Transurethral resection of the prostate (TURP) has a high failure rate in patients with small volume benign prostate hyperplasia (BPH) with bladder outlet obstruction (BOO). We describe and report the results of an alternative surgical method, selective transurethral resection of the prostate (STURP) in combination with transurethral incision of the bladder neck (TUIBN).
Patients were randomized to receive TURP or STRUP+TUIBN in combination with TUIBN. Maximum urinary flow rate (Qmax), voided volume, and post voiding residual volume (PVR) were assessed at baseline and at 1, 3, and 6 months after surgery. Efficacy of treatment was assessed by lower urinary tract symptoms and IPSS.

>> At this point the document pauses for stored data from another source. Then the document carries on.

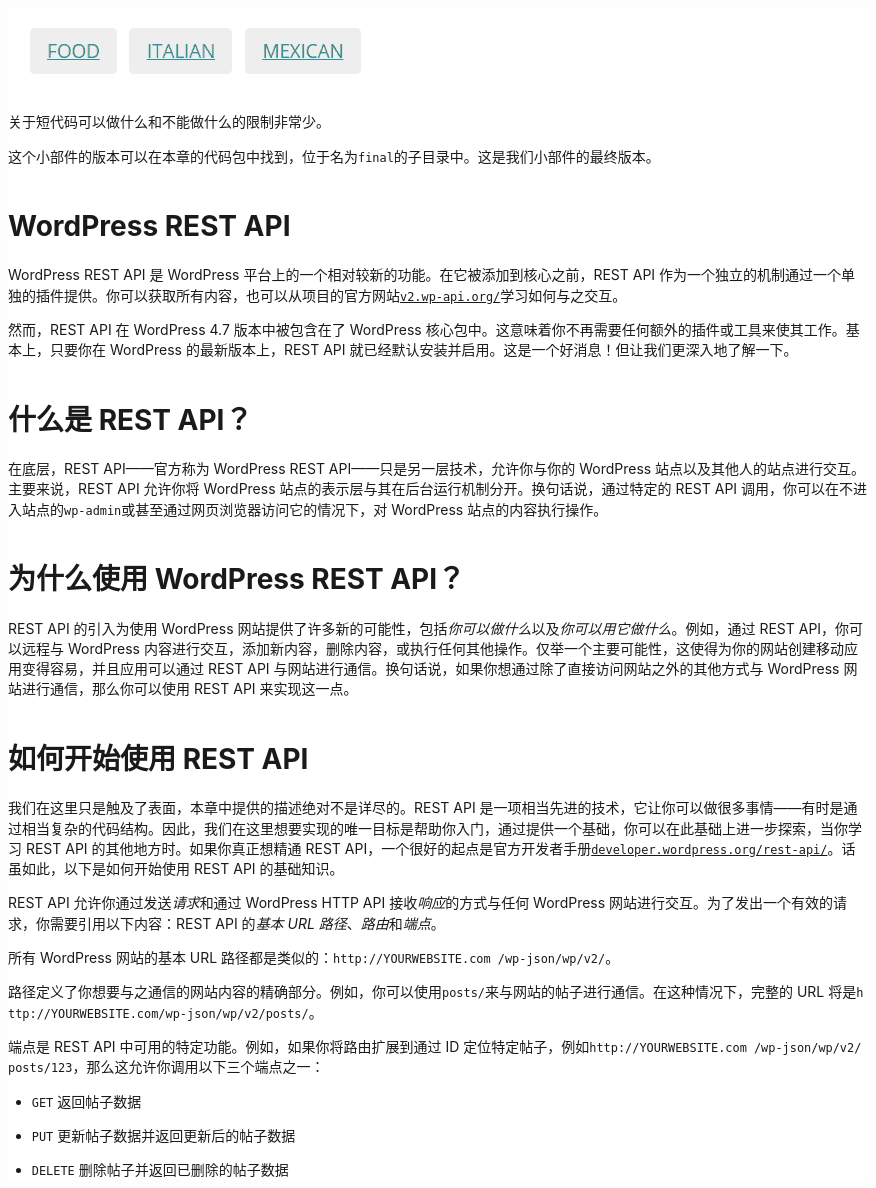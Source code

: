 ![](img/bce37ea4-0e90-4a50-9081-ddef2ef3c2d1.png)

关于短代码可以做什么和不能做什么的限制非常少。

这个小部件的版本可以在本章的代码包中找到，位于名为`final`的子目录中。这是我们小部件的最终版本。

# WordPress REST API

WordPress REST API 是 WordPress 平台上的一个相对较新的功能。在它被添加到核心之前，REST API 作为一个独立的机制通过一个单独的插件提供。你可以获取所有内容，也可以从项目的官方网站[`v2.wp-api.org/`](http://v2.wp-api.org/)学习如何与之交互。

然而，REST API 在 WordPress 4.7 版本中被包含在了 WordPress 核心包中。这意味着你不再需要任何额外的插件或工具来使其工作。基本上，只要你在 WordPress 的最新版本上，REST API 就已经默认安装并启用。这是一个好消息！但让我们更深入地了解一下。

# 什么是 REST API？

在底层，REST API——官方称为 WordPress REST API——只是另一层技术，允许你与你的 WordPress 站点以及其他人的站点进行交互。主要来说，REST API 允许你将 WordPress 站点的表示层与其在后台运行机制分开。换句话说，通过特定的 REST API 调用，你可以在不进入站点的`wp-admin`或甚至通过网页浏览器访问它的情况下，对 WordPress 站点的内容执行操作。

# 为什么使用 WordPress REST API？

REST API 的引入为使用 WordPress 网站提供了许多新的可能性，包括*你可以做什么*以及*你可以用它做什么*。例如，通过 REST API，你可以远程与 WordPress 内容进行交互，添加新内容，删除内容，或执行任何其他操作。仅举一个主要可能性，这使得为你的网站创建移动应用变得容易，并且应用可以通过 REST API 与网站进行通信。换句话说，如果你想通过除了直接访问网站之外的其他方式与 WordPress 网站进行通信，那么你可以使用 REST API 来实现这一点。

# 如何开始使用 REST API

我们在这里只是触及了表面，本章中提供的描述绝对不是详尽的。REST API 是一项相当先进的技术，它让你可以做很多事情——有时是通过相当复杂的代码结构。因此，我们在这里想要实现的唯一目标是帮助你入门，通过提供一个基础，你可以在此基础上进一步探索，当你学习 REST API 的其他地方时。如果你真正想精通 REST API，一个很好的起点是官方开发者手册[`developer.wordpress.org/rest-api/`](https://developer.wordpress.org/rest-api/)。话虽如此，以下是如何开始使用 REST API 的基础知识。

REST API 允许你通过发送*请求*和通过 WordPress HTTP API 接收*响应*的方式与任何 WordPress 网站进行交互。为了发出一个有效的请求，你需要引用以下内容：REST API 的*基本 URL 路径*、*路由*和*端点*。

所有 WordPress 网站的基本 URL 路径都是类似的：`http://YOURWEBSITE.com /wp-json/wp/v2/`。

路径定义了你想要与之通信的网站内容的精确部分。例如，你可以使用`posts/`来与网站的帖子进行通信。在这种情况下，完整的 URL 将是`http://YOURWEBSITE.com/wp-json/wp/v2/posts/`。

端点是 REST API 中可用的特定功能。例如，如果你将路由扩展到通过 ID 定位特定帖子，例如`http://YOURWEBSITE.com /wp-json/wp/v2/posts/123`，那么这允许你调用以下三个端点之一：

+   `GET` 返回帖子数据

+   `PUT` 更新帖子数据并返回更新后的帖子数据

+   `DELETE` 删除帖子并返回已删除的帖子数据
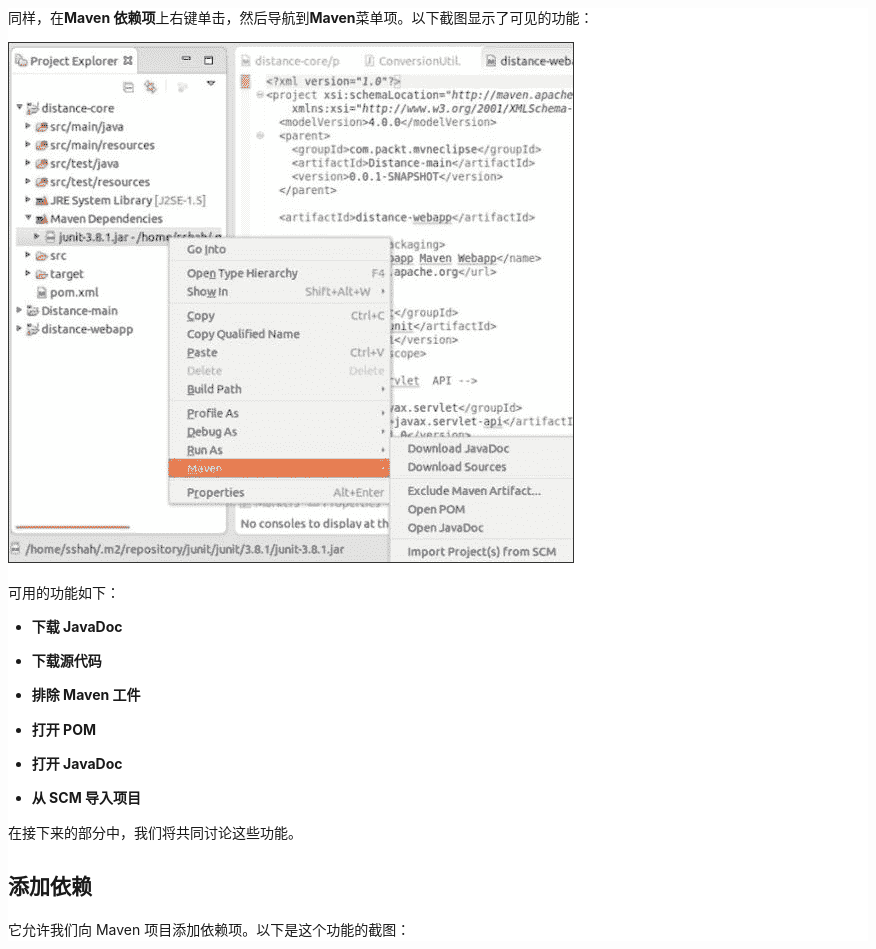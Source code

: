 同样，在**Maven 依赖项**上右键单击，然后导航到**Maven**菜单项。以下截图显示了可见的功能：

![m2eclipse 中的其他功能](img/00082.jpeg)

可用的功能如下：

+   **下载 JavaDoc**

+   **下载源代码**

+   **排除 Maven 工件**

+   **打开 POM**

+   **打开 JavaDoc**

+   **从 SCM 导入项目**

在接下来的部分中，我们将共同讨论这些功能。

## 添加依赖

它允许我们向 Maven 项目添加依赖项。以下是这个功能的截图：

Sixty three patients received STRUP+TUIBN and 61 received TURP. Surgical time, amount of prostate tissue resected, and blood loss was the same in both groups (all, p>0.05). The mean duration of follow-up was 9.02 and 8.53 months in patients receiving TURP and STRUP+TUIBN, respectively. At 6 months postoperatively, IPSS was 4.26±1.22 and 4.18±1.47 in patients receiving TURP and STRUP+TUIBN, respectively (p>0.05), and the Qmax in patients receiving STRUP+TUIBN was markedly higher than in those receiving TURP (28.28±6.46 mL/s vs. 21.59±7.14 mL/s; p<0.05). Bladder neck contracture and urinary tract infections were observed in 3 and 5 patients receiving TURP, respectively, and none in STURP.
STRUP+TUIBN may offer a more effective and safer alternative to TURP for small volume BPH patients.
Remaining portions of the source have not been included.